O limite aos abusivos juros remuneratórios praticados hoje no mercado financeiro tem fundamento constitucional e infraconstitucional. A sede constitucional do limite não se encontra apenas no art. 192, § 3°, da Carta Magna, que o Supremo Tribunal reputou dispositivo de eficácia limitada, mas principalmente na dignidade da pessoa humana, função social do contrato e da ordem econômica, bem como na busca do desenvolvimento social e diminuição de desigualdades.

O ordenamento jurídico infraconstitucional, que recebe todo o influxo da inversão valorativa efetuada pela Constituição, em prol da dignidade da pessoa humana e em detrimento do patrimônio, apresenta topois argumentativos que permitem levar a cabo o ideal constitucional de limitação da taxa de juros.

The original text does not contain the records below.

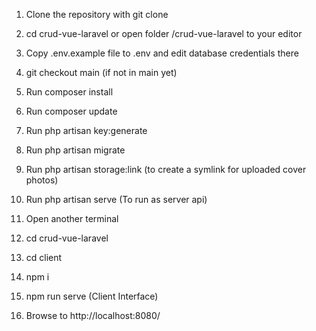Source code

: 1) Clone the repository with git clone

2) cd crud-vue-laravel or open folder /crud-vue-laravel to your editor

3) Copy .env.example file to .env and edit database credentials there

4) git checkout main (if not in main yet)

5) Run composer install

6) Run composer update

7) Run php artisan key:generate

8) Run php artisan migrate

9) Run php artisan storage:link (to create a symlink for uploaded cover photos)

10) Run php artisan serve (To run as server api)

11) Open another terminal

12) cd crud-vue-laravel

13) cd client

14) npm i

15) npm run serve (Client Interface)

16) Browse to http://localhost:8080/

A corrente doutrinária e jurisprudencial, segundo a qual as instituições financeiras não se submetem aos limites da Lei da Usura, com arrimo na súmula n° 596 do Supremo Tribunal, perdeu forças.

De um lado, a doutrina desenvolveu variada e consistente argumentação no sentido da limitação da taxa de juros, com base na Lei dos Crimes contra a Economia Popular, na Lei da Usura, no princípio da Igualdade, na limitação constitucional da competência do Conselho Monetário Nacional, podendo também ser aplicados o Código de Defesa do Consumidor e os princípios contratuais contemporâneos.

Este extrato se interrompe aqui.